The possibility of the candidates cutting a deal between the end of the primaries in mid-June and the August convention makes some Republicans nervous — the maneuvers could be viewed as the kind of backroom deals that dominated early 20th century politics. The last brokered GOP convention was in 1948, resulting in the nomination of Thomas Dewey (who went on to lose to Harry Truman).

However, a deal among the candidates would give Gingrich more power. He’s widely disliked by the GOP establishment, many of whom would do anything to keep him from being the nominee. But in a meeting between the four contenders he could be a major power-broker and possibly ally with Santorum to help make one of them the nominee.

On the other hand, if Romney is close to 1,144 delegates he might be able to woo Paul to help him become the nominee.

Romney and Paul have formed a close friendship on the campaign trail and it's possible the Texas congressman would help him lock up the nomination.

But the combination of Gingrich's plan to block Romney along with his losses in Alabama and Mississippi on Tuesday — two states in the South, which is supposed to be his stronghold — could lead to increased pressure for the former Speaker to exit the race.

On Wednesday, prominent conservative blogger Erik Erickson called on Gingrich to drop out.

"It is time for Newt Gingrich to exit. It is time for Santorum v. Romney and let the chips fall where they may. I still think Romney is the nominee. But I think Santorum vs. Romney one on one gives Romney a run for his money he needs to become a candidate conservatives can potentially rally around," he wrote on his RedState blog.

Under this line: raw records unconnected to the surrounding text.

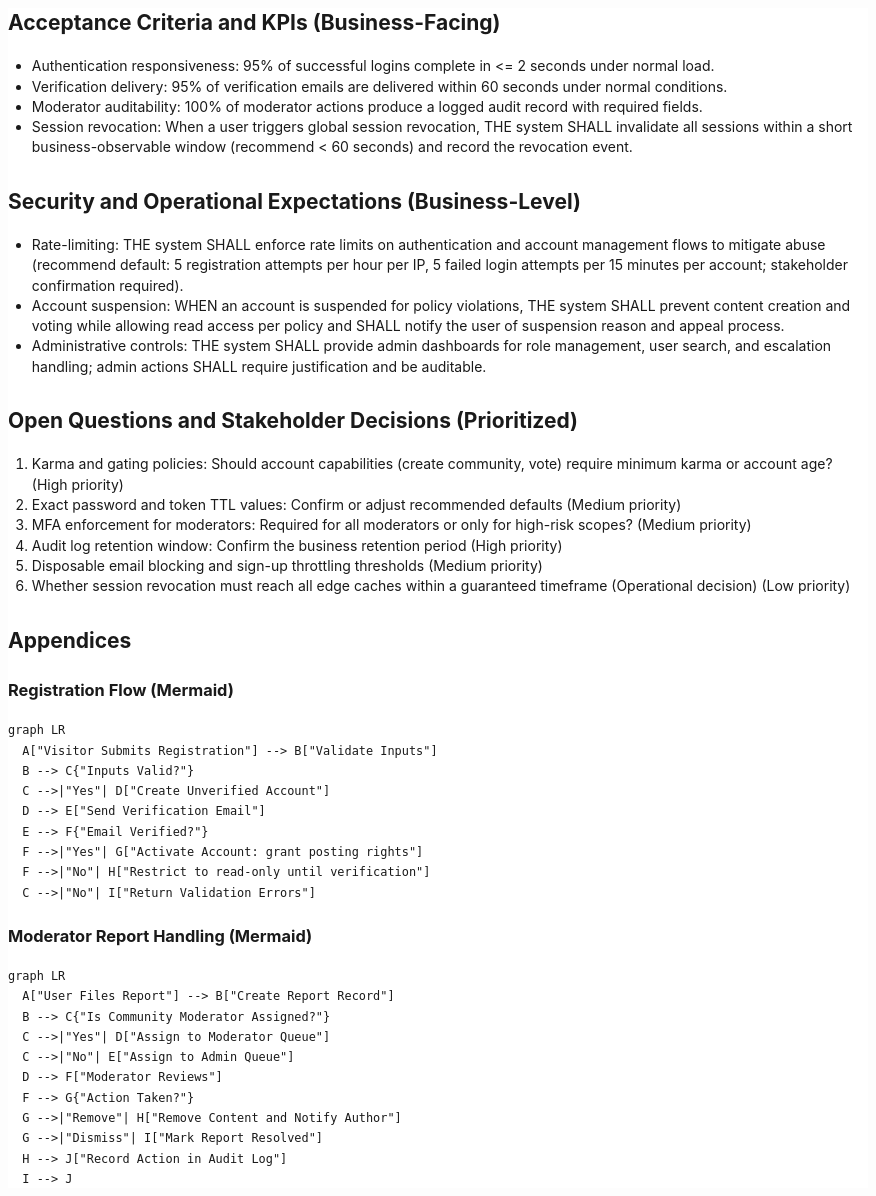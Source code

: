 ## Acceptance Criteria and KPIs (Business-Facing)
- Authentication responsiveness: 95% of successful logins complete in <= 2 seconds under normal load.
- Verification delivery: 95% of verification emails are delivered within 60 seconds under normal conditions.
- Moderator auditability: 100% of moderator actions produce a logged audit record with required fields.
- Session revocation: When a user triggers global session revocation, THE system SHALL invalidate all sessions within a short business-observable window (recommend < 60 seconds) and record the revocation event.

## Security and Operational Expectations (Business-Level)
- Rate-limiting: THE system SHALL enforce rate limits on authentication and account management flows to mitigate abuse (recommend default: 5 registration attempts per hour per IP, 5 failed login attempts per 15 minutes per account; stakeholder confirmation required).
- Account suspension: WHEN an account is suspended for policy violations, THE system SHALL prevent content creation and voting while allowing read access per policy and SHALL notify the user of suspension reason and appeal process.
- Administrative controls: THE system SHALL provide admin dashboards for role management, user search, and escalation handling; admin actions SHALL require justification and be auditable.

## Open Questions and Stakeholder Decisions (Prioritized)
1. Karma and gating policies: Should account capabilities (create community, vote) require minimum karma or account age? (High priority)
2. Exact password and token TTL values: Confirm or adjust recommended defaults (Medium priority)
3. MFA enforcement for moderators: Required for all moderators or only for high-risk scopes? (Medium priority)
4. Audit log retention window: Confirm the business retention period (High priority)
5. Disposable email blocking and sign-up throttling thresholds (Medium priority)
6. Whether session revocation must reach all edge caches within a guaranteed timeframe (Operational decision) (Low priority)

## Appendices

### Registration Flow (Mermaid)
```mermaid
graph LR
  A["Visitor Submits Registration"] --> B["Validate Inputs"]
  B --> C{"Inputs Valid?"}
  C -->|"Yes"| D["Create Unverified Account"]
  D --> E["Send Verification Email"]
  E --> F{"Email Verified?"}
  F -->|"Yes"| G["Activate Account: grant posting rights"]
  F -->|"No"| H["Restrict to read-only until verification"]
  C -->|"No"| I["Return Validation Errors"]
```

### Moderator Report Handling (Mermaid)
```mermaid
graph LR
  A["User Files Report"] --> B["Create Report Record"]
  B --> C{"Is Community Moderator Assigned?"}
  C -->|"Yes"| D["Assign to Moderator Queue"]
  C -->|"No"| E["Assign to Admin Queue"]
  D --> F["Moderator Reviews"]
  F --> G{"Action Taken?"}
  G -->|"Remove"| H["Remove Content and Notify Author"]
  G -->|"Dismiss"| I["Mark Report Resolved"]
  H --> J["Record Action in Audit Log"]
  I --> J
```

Santorum's campaign has also made subtle hints that it's time for Gingrich to go.

"We would obviously never call on anyone to get out of the race," Santorum adviser Hogan Gidley said on CNN Tuesday night. "But the fact of the matter is if Newt Gingrich wasn't in the race, we wouldn't just be beating Mitt Romney in these other states, we'd be beating him badly."

Gingrich, however, has made no indication he's considering dropping out.

Former Rep. Bob Walker (R-Pa.), Gingrich’s national campaign chairman, said that a contested convention where the nominee is decided by the delegates could help the party. But he admitted it wasn’t the ideal situation.

“It would be better for the party to go into the convention with the knowledge of who the nominee is going to be,” he said. "It’d make the convention a good deal smoother.”